Explain what these percentiles mean.
Solution. to Example 4.15
Show/hide solution
- 75% of one-year-old girls (in the U.S.) are less than 76cm tall, and 25% are more than 76cm tall. So Maggie is taller than 75% of one-year-old girls.
- 10% of one-year-old boys (in the U.S.) are less than 72cm tall, and 90% are more than 72cm tall. So the wee baby Seamus is taller than 10% of one-year-old boys.
Roughly, the value \(x\) is the \(p\)th percentile of a distribution of a random variable \(X\) if \(p\) percent of values of the variable are less than or equal to \(x\): \(\textrm{P}(X\le x) = p\). The cumulative distribution function (cdf) of a random variable fills in the blank for any given \(x\): \(x\) is the (blank) percentile. That is, for an input \(x\), the cdf outputs \(\textrm{P}(X\le x)\).
Definition 4.7 The cumulative distribution function (cdf) (of a random variable \(X\) defined on a probability space with probability measure \(\textrm{P}\)) is the function, \(F_X: \mathbb{R}\mapsto[0,1]\), defined by \(F_X(x) = \textrm{P}(X\le x)\).

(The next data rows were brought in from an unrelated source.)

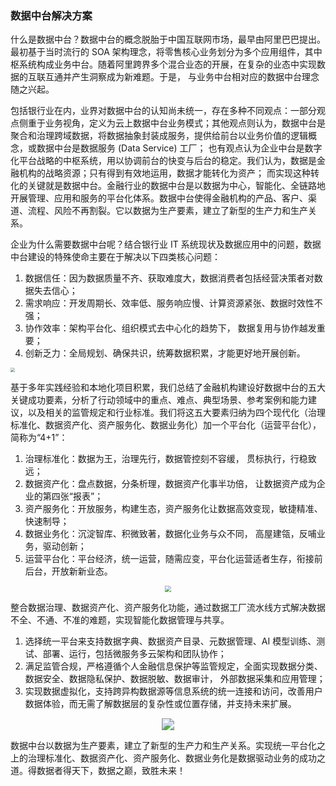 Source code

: ### 数据中台解决方案

什么是数据中台？数据中台的概念脱胎于中国互联网市场，最早由阿里巴巴提出。最初基于当时流行的 SOA 架构理念，将零售核心业务划分为多个应用组件，其中枢系统构成业务中台。随着阿里跨界多个混合业态的开展，在复杂的业态中实现数据的互联互通并产生洞察成为新难题。于是， 与业务中台相对应的数据中台理念随之兴起。

包括银行业在内，业界对数据中台的认知尚未统一，存在多种不同观点：一部分观点侧重于业务视角，定义为云上数据中台业务模式；其他观点则认为，数据中台是聚合和治理跨域数据，将数据抽象封装成服务，提供给前台以业务价值的逻辑概念，或数据中台是数据服务 (Data Service) 工厂； 也有观点认为企业中台是数字化平台战略的中枢系统，用以协调前台的快变与后台的稳定。我们认为，数据是金融机构的战略资源；只有得到有效地运用，数据才能转化为资产； 而实现这种转化的关键就是数据中台。金融行业的数据中台是以数据为中心，智能化、全链路地开展管理、应用和服务的平台化体系。数据中台使得金融机构的产品、客户、渠道、流程、风险不再割裂。它以数据为生产要素，建立了新型的生产力和生产关系。

企业为什么需要数据中台呢？结合银行业 IT 系统现状及数据应用中的问题，数据中台建设的特殊使命主要在于解决以下四类核心问题：

1. 数据信任：因为数据质量不齐、获取难度大，数据消费者包括经营决策者对数据失去信心；
2. 需求响应：开发周期长、效率低、服务响应慢、计算资源紧张、数据时效性不强；
3. 协作效率：架构平台化、组织模式去中心化的趋势下， 数据复用与协作越发重要；
4. 创新乏力：全局规划、确保共识，统筹数据积累，才能更好地开展创新。

<div align=“center”><img src="https://z3.ax1x.com/2021/08/25/hEFsrn.png" style="zoom: 45%;" /></div>

基于多年实践经验和本地化项目积累，我们总结了金融机构建设好数据中台的五大关键成功要素，分析了行动领域中的重点、难点、典型场景、参考案例和能力建议，以及相关的监管规定和行业标准。我们将这五大要素归纳为四个现代化（治理标准化、数据资产化、资产服务化、数据业务化）加一个平台化（运营平台化），简称为“4+1”：
1. 治理标准化：数据为王，治理先行，数据管控刻不容缓， 贯标执行，行稳致远；
2. 数据资产化：盘点数据，分条析理，数据资产化事半功倍， 让数据资产成为企业的第四张“报表”；
3. 资产服务化：开放服务，构建生态，资产服务化让数据高效变现，敏捷精准、快速制导；
4. 数据业务化：沉淀智库、积微致著，数据化业务与众不同， 高屋建瓴，反哺业务，驱动创新；
5. 运营平台化：平台经济，统一运营，随需应变，平台化运营适者生存，衔接前后台，开放新新业态。

<div align="center"><img src="https://z3.ax1x.com/2021/08/25/hEFcV0.png" style="zoom:60%;" /></div>

整合数据治理、数据资产化、资产服务化功能，通过数据工厂流水线方式解决数据不全、不通、不准的难题，实现智能化数据管理与共享。
1. 选择统一平台来支持数据字典、数据资产目录、元数据管理、AI 模型训练、测试、部署、运行，包括微服务多云架构和团队协作；
2. 满足监管合规，严格遵循个人金融信息保护等监管规定，全面实现数据分类、数据安全、数据隐私保护、数据脱敏、数据审计， 外部数据采集和应用管理；
3. 实现数据虚拟化，支持跨异构数据源等信息系统的统一连接和访问，改善用户数据体验，而无需了解数据层的复杂性或位置存储，并支持未来扩展。

<div align="center"><img src="https://z3.ax1x.com/2021/08/25/hEFybq.png" style="zoom:120%;" /></div>

数据中台以数据为生产要素，建立了新型的生产力和生产关系。实现统一平台化之上的治理标准化、数据资产化、资产服务化、数据业务化是数据驱动业务的成功之道。得数据者得天下，数据之巅，致胜未来！

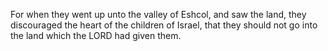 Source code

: For when they went up unto the valley of Eshcol, and saw the land, they discouraged the heart of the children of Israel, that they should not go into the land which the LORD had given them.
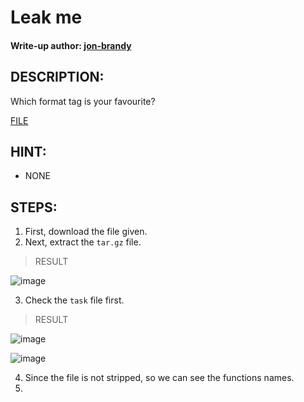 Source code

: # Leak me
#### Write-up author: [jon-brandy](https://github.com/jon-brandy)
## DESCRIPTION:
Which format tag is your favourite?

[FILE](https://github.com/Bread-Yolk/ctflearnwu/blob/d86503045d9e9e6cdcd3ea2f547b8f04697c0dc9/Assets/Binex/Leak%20me/task.tar.gz)

## HINT:
- NONE
## STEPS:
1. First, download the file given.
2. Next, extract the `tar.gz` file.

> RESULT

![image](https://user-images.githubusercontent.com/70703371/194568494-f3e089d6-6e0e-44fc-9e12-e0e567d1d5a3.png)


3. Check the `task` file first.

> RESULT

![image](https://user-images.githubusercontent.com/70703371/194568647-0176fe53-28ae-4e78-86e7-7823559f08fe.png)


![image](https://user-images.githubusercontent.com/70703371/194568758-0820270d-2000-4f14-b6ab-4dc3120ea570.png)


4. Since the file is not stripped, so we can see the functions names.
5. 
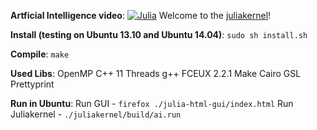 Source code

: **Artficial Intelligence video**:
[![Julia](http://img.youtube.com/vi/GnBAp90lwcc/0.jpg)](http://www.youtube.com/watch?v=GnBAp90lwcc)
Welcome to the [juliakernel](http://juliabot.com/julia/)\!

**Install (testing on Ubuntu 13.10 and Ubuntu 14.04)**:
`sudo sh install.sh`

**Compile**:
`make`

**Used Libs**:
OpenMP
C++ 11 Threads
g++
FCEUX 2.2.1
Make
Cairo
GSL
Prettyprint

**Run in Ubuntu**:
Run GUI - `firefox ./julia-html-gui/index.html`
Run Juliakernel - `./juliakernel/build/ai.run`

A cdf is defined for all real numbers \(x\) regardless of whether \(x\) is a possible value of \(X\).
Example 4.16 According to data on students who took the SAT in 2018-2019, 1400 was the 94th percentile of SAT scores, while 1000 was the 40th percentile. Let \(X\) be the SAT score of a randomly selected student (from this cohort), and let \(F_X\) be the cdf of \(X\). Evaluate the cdf for each of the following. For the purposes of this exercise, interpret these quantities in terms of actual SAT scores, which take values in 400, 410, 420, \(\ldots\), 1590, 1600.
- \(F_X(1400)\)
- \(F_X(1405)\)
- \(F_X(1000)\)
- \(F_X(1003.7)\)
- \(F_X(-3.1)\)
- \(F_X(390)\)
- \(F_X(399.5)\)
- \(F_X(1600)\)
- \(F_X(1610)\)
- \(F_X(2307.4)\)
- \(F_X(1400)-F_X(1000)\)
Solution. to Example 4.16
Show/hide solution
- \(F_X(1400)=0.94\). We are told that \(\textrm{P}(X \le 1400) = 0.94\).
- \(F_X(1405) = 0.94\). In terms of reall SAT scores, \(\textrm{P}(X \le 1405) = \textrm{P}(X\le 1400)\).
- \(F_X(1000) = 0.40\). We are told that \(\textrm{P}(X \le 1000) = 0.40\).
- \(F_X(1003.7) = 0.40\). In terms of reall SAT scores, \(\textrm{P}(X \le 1003.7) = \textrm{P}(X\le 1000)\).
- \(F_X(-3.1)=0\). The smallest possible score is 400.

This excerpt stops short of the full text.